• Your instructions: Write out, word for word, the part of the listing below that opens with the line containing "is a rational" and closes with the line containing "sin, cos, sinh and cosh.", keeping both of those lines and adding no others.

Top of Data

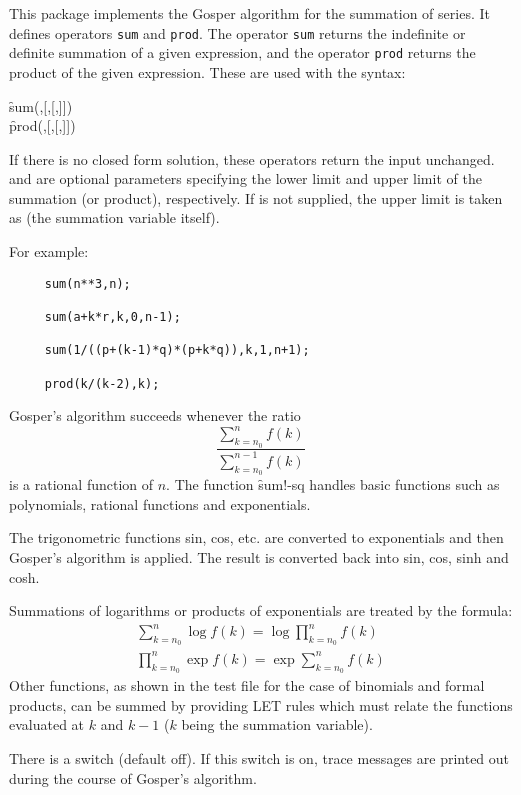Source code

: 
  
This package implements the Gosper algorithm for the summation of series.
It defines operators \texttt{sum} and \texttt{prod}.  The operator \texttt{sum} returns the indefinite
or definite summation of a given expression, and the operator \texttt{prod} returns
the product of the given expression.  These are used with the syntax:

\hypertarget{operator:SUM}{}
\hypertarget{operator:PROD}{}
\begin{syntaxtable}
  \f{sum}(,[,[,]]) \\[\baselineskip]
  \f{prod}(,[,[,]]) \\
\end{syntaxtable}
If there is no closed form solution, these operators return the input
unchanged.   and  are optional parameters specifying the lower
limit and upper limit of the summation (or product), respectively.  If 
is not supplied, the upper limit is taken as  (the summation variable
itself).

For example:

\begin{verbatim}
     sum(n**3,n);

     sum(a+k*r,k,0,n-1);

     sum(1/((p+(k-1)*q)*(p+k*q)),k,1,n+1);

     prod(k/(k-2),k);
\end{verbatim}

Gosper's algorithm succeeds whenever the ratio
\[ \frac{\sum_{k=n_0}^n f(k)}{\sum_{k=n_0}^{n-1} f(k)} \]
is a rational function of $n$.  The function \f{sum!-sq}
handles basic functions such as polynomials, rational functions and
exponentials. 

The trigonometric functions sin, cos, etc. are converted to exponentials
and then Gosper's algorithm is applied.  The result is converted back into
sin, cos, sinh and cosh.

Summations of logarithms or products of exponentials are treated by the
formula:
\begin{gather*}
  \sum_{k=n_0}^{n} \log f(k) = \log \prod_{k=n_0}^n f(k) \\
  \prod_{k=n_0}^n \exp f(k) = \exp \sum_{k=n_0}^n f(k)
\end{gather*}
Other functions, as shown in the test file for the case of binomials and
formal products, can be summed by providing LET rules which must relate the
functions evaluated at $k$ and $k - 1$ ($k$ being the summation variable).

 
\hypertarget{switch:TRSUM}{}
There is a switch  (default off).  If this switch is on, trace
messages are printed out during the course of Gosper's algorithm.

Bottom of Data

• The completed task:
is a rational function of $n$.  The function \f{sum!-sq}
handles basic functions such as polynomials, rational functions and
exponentials. 

The trigonometric functions sin, cos, etc. are converted to exponentials
and then Gosper's algorithm is applied.  The result is converted back into
sin, cos, sinh and cosh.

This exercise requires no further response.